Il semblerait que le nom de Noailles vienne d'un mot d'ancien français "noue" ou "noë" et qui signifie prairie humide, avoisinant un cours d'eau, et il s'avère que le Lacydon coulait là où est aujourd'hui située la Canebière. Dans tous les cas, ce quartier doit son nom à la rue Noailles et à l'hôtel de Noailles, hôtel particulier somptueux loué au chevalier de Noailles, lieutenant général des galères de Louis XIV en 1679, qui a été détruit, puis sur l'emplacement approximatif duquel on a reconstruit un grand hôtel reconverti en hôtel de Police.

Dans ce quartier on trouve la gare Noailles qui accueillera à l'été 2008 le terminus de la ligne 1 duTramway de Marseille mais aussi pour rester dans l'histoire des transports, la galerie des Transports !

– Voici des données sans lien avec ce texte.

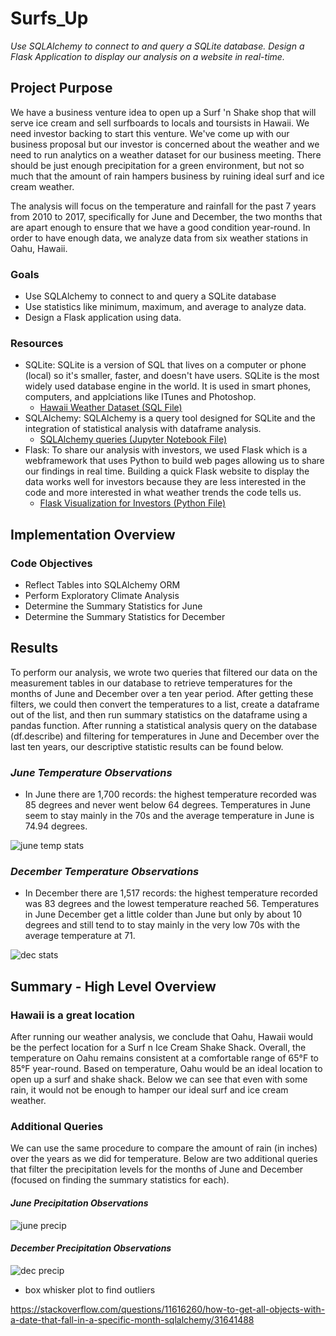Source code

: # Surfs_Up
*Use SQLAlchemy to connect to and query a SQLite database. Design a Flask Application to display our analysis on a website in real-time.* 

## Project Purpose
We have a business venture idea to open up a Surf 'n Shake shop that will serve ice cream and sell surfboards to locals and toursists in Hawaii. We need investor backing to start this venture. We've come up with our business proposal but our investor is concerned about the weather and we need to run analytics on a weather dataset for our business meeting. There should be just enough precipitation for a green environment, but not so much that the amount of rain hampers business by ruining ideal surf and ice cream weather. 

The analysis will focus on the temperature and rainfall for the past 7 years from 2010 to 2017, specifically for June and December, the two months that are apart enough to ensure that we have a good condition year-round. In order to have enough data, we analyze data from six weather stations in Oahu, Hawaii. 

### Goals
* Use SQLAlchemy to connect to and query a SQLite database
* Use statistics like minimum, maximum, and average to analyze data.
* Design a Flask application using data.

### Resources
* SQLite: SQLite is a version of SQL that lives on a computer or phone (local) so it's smaller, faster, and doesn't have users. SQLite is the most widely used database engine in the world. It is used in smart phones, computers, and applciations like ITunes and Photoshop.  
    * [Hawaii Weather Dataset (SQL File)](https://github.com/Angienoelhaverly/Surfs_Up/blob/main/hawaii2.sqlite)
* SQLAlchemy: SQLAlchemy is a query tool designed for SQLite and the integration of statistical analysis with dataframe analysis. 
    * [SQLAlchemy queries (Jupyter Notebook File)](https://github.com/Angienoelhaverly/Surfs_Up/blob/main/SurfsUp_Challenge.ipynb)
* Flask: To share our analysis with investors, we used Flask which is a webframework that uses Python to build web pages allowing us to share our findings in real time. Building a quick Flask website to display the data works well for investors because they are less interested in the code and more interested in what weather trends the code tells us. 
    * [Flask Visualization for Investors (Python File)](https://github.com/Angienoelhaverly/Surfs_Up/blob/main/app.py)

## Implementation Overview
### Code Objectives 
* Reflect Tables into SQLAlchemy ORM
* Perform Exploratory Climate Analysis
* Determine the Summary Statistics for June
* Determine the Summary Statistics for December

## Results
To perform our analysis, we wrote two queries that filtered our data on the measurement tables in our database to retrieve temperatures for the months of June and December over a ten year period. After getting these filters, we could then convert the temperatures to a list, create a dataframe out of the list, and then run summary statistics on the dataframe using a pandas function. After running a statistical analysis query on the database (df.describe) and filtering for temperatures in June and December over the last ten years, our descriptive statistic results can be found below. 

### *June Temperature Observations* 
* In June there are 1,700 records: the highest temperature recorded was 85 degrees and never went below 64 degrees. Temperatures in June seem to stay mainly in the 70s and the average temperature in June is 74.94 degrees.

![june temp stats](https://user-images.githubusercontent.com/73972332/105802442-0886b380-5f50-11eb-9478-d5e6e8874c0c.png)
### *December Temperature Observations* 
* In December there are 1,517 records: the highest temperature recorded was 83 degrees and the lowest temperature reached 56. Temperatures in June December get a little colder than June but only by about 10 degrees and still tend to to stay mainly in the very low 70s with the average temperature at 71.

![dec stats](https://user-images.githubusercontent.com/73972332/105802438-07558680-5f50-11eb-8363-7da9e5db6b64.png)

## Summary - High Level Overview

### Hawaii is a great location 
After running our weather analysis, we conclude that Oahu, Hawaii would be the perfect location for a Surf n Ice Cream Shake Shack. Overall, the temperature on Oahu remains consistent at a comfortable range of 65°F to 85°F year-round. Based on temperature, Oahu would be an ideal location to open up a surf and shake shack. Below we can see that even with some rain, it would not be enough to hamper our ideal surf and ice cream weather. 

### Additional Queries
We can use the same procedure to compare the amount of rain (in inches) over the years as we did for temperature. Below are two additional queries that filter the precipitation levels for the months of June and December (focused on finding the summary statistics for each).  

#### *June Precipitation Observations* 
![june precip](https://user-images.githubusercontent.com/73972332/105912155-e50b4980-5fdf-11eb-96d3-eb52d9af031e.png)

#### *December Precipitation Observations* 
![dec precip](https://user-images.githubusercontent.com/73972332/105912195-f3596580-5fdf-11eb-8023-603b4d540616.png)

* box whisker plot to find outliers

https://stackoverflow.com/questions/11616260/how-to-get-all-objects-with-a-date-that-fall-in-a-specific-month-sqlalchemy/31641488
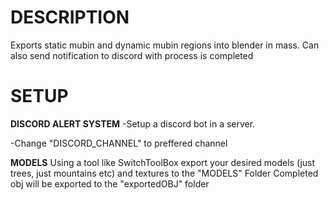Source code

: # DESCRIPTION
Exports static mubin and dynamic mubin regions into blender in mass. Can also send notification to discord with process is completed

# SETUP
**DISCORD ALERT SYSTEM**
-Setup a discord bot in a server.

-Change "DISCORD_CHANNEL" to preffered channel

**MODELS**
Using a tool like SwitchToolBox export your desired models (just trees, just mountains etc) and textures to the "MODELS" Folder
Completed obj will be exported to the "exportedOBJ" folder



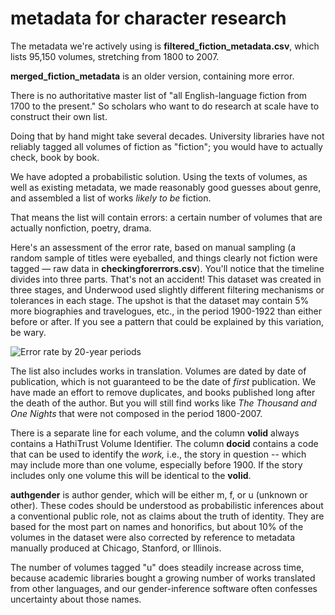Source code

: metadata for character research
===============================

The metadata we're actively using is **filtered_fiction_metadata.csv**, which lists 95,150 volumes, stretching from 1800 to 2007.

**merged_fiction_metadata** is an older version, containing more error.

There is no authoritative master list of "all English-language fiction from 1700 to the present." So scholars who want to do research at scale have to construct their own list.

Doing that by hand might take several decades. University libraries have not reliably tagged all volumes of fiction as "fiction"; you would have to actually check, book by book.

We have adopted a probabilistic solution. Using the texts of volumes, as well as existing metadata, we made reasonably good guesses about genre, and assembled a list of works *likely to be* fiction.

That means the list will contain errors: a certain number of volumes that are actually nonfiction, poetry, drama.

Here's an assessment of the error rate, based on manual sampling (a random sample of titles were eyeballed, and things clearly not fiction were tagged — raw data in **checkingforerrors.csv**). You'll notice that the timeline divides into three parts. That's not an accident! This dataset was created in three stages, and Underwood used slightly different filtering mechanisms or tolerances in each stage. The upshot is that the dataset may contain 5% more biographies and travelogues, etc., in the period 1900-1922 than either before or after. If you see a pattern that could be explained by this variation, be wary.

![Error rate by 20-year periods](https://github.com/tedunderwood/character/blob/master/metadata/metadata_error.png)

The list also includes works in translation. Volumes are dated by date of publication, which is not guaranteed to be the date of *first* publication. We have made an effort to remove duplicates, and books published long after the death of the author. But you will still find works like *The Thousand and One Nights* that were not composed in the period 1800-2007.

There is a separate line for each volume, and the column **volid** always contains a HathiTrust Volume Identifier. The column **docid** contains a code that can be used to identify the *work,* i.e., the story in question -- which may include more than one volume, especially before 1900. If the story includes only one volume this will be identical to the **volid**.

**authgender** is author gender, which will be either m, f, or u (unknown or other). These codes should be understood as probabilistic inferences about a conventional public role, not as claims about the truth of identity. They are based for the most part on names and honorifics, but about 10% of the volumes in the dataset were also corrected by reference to metadata manually produced at Chicago, Stanford, or Illinois.

The number of volumes tagged "u" does steadily increase across time, because academic libraries bought a growing number of works translated from other languages, and our gender-inference software often confesses uncertainty about those names.

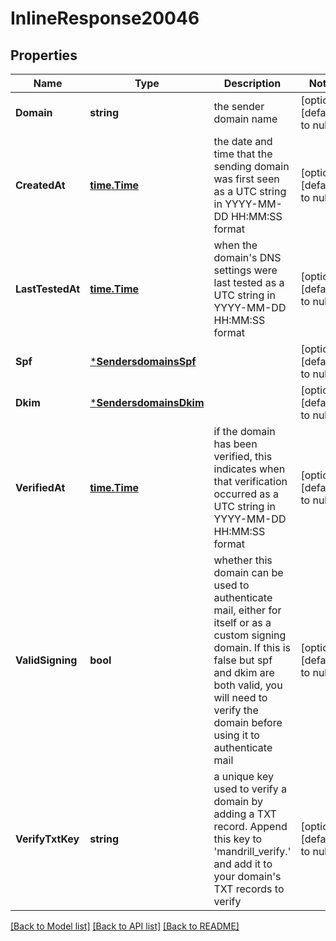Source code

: # InlineResponse20046

## Properties
Name | Type | Description | Notes
------------ | ------------- | ------------- | -------------
**Domain** | **string** | the sender domain name | [optional] [default to null]
**CreatedAt** | [**time.Time**](time.Time.md) | the date and time that the sending domain was first seen as a UTC string in YYYY-MM-DD HH:MM:SS format | [optional] [default to null]
**LastTestedAt** | [**time.Time**](time.Time.md) | when the domain&#39;s DNS settings were last tested as a UTC string in YYYY-MM-DD HH:MM:SS format | [optional] [default to null]
**Spf** | [***SendersdomainsSpf**](sendersdomains_spf.md) |  | [optional] [default to null]
**Dkim** | [***SendersdomainsDkim**](sendersdomains_dkim.md) |  | [optional] [default to null]
**VerifiedAt** | [**time.Time**](time.Time.md) | if the domain has been verified, this indicates when that verification occurred as a UTC string in YYYY-MM-DD HH:MM:SS format | [optional] [default to null]
**ValidSigning** | **bool** | whether this domain can be used to authenticate mail, either for itself or as a custom signing domain. If this is false but spf and dkim are both valid, you will need to verify the domain before using it to authenticate mail | [optional] [default to null]
**VerifyTxtKey** | **string** | a unique key used to verify a domain by adding a TXT record. Append this key to &#39;mandrill_verify.&#39; and add it to your domain&#39;s TXT records to verify | [optional] [default to null]

[[Back to Model list]](../README.md#documentation-for-models) [[Back to API list]](../README.md#documentation-for-api-endpoints) [[Back to README]](../README.md)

Quartier très animé, on peut également faire flâner sur le marché des Capucins,qui aujourd'hui, fait la réputation du quartier, mais tout aussi bien dans les rues alentours comme le début de la rue de Rome et ses boutiques, la rue Méolan et sa célèbre herboristerie du Père Blaise, et la rue de la Palud chargée d'histoire.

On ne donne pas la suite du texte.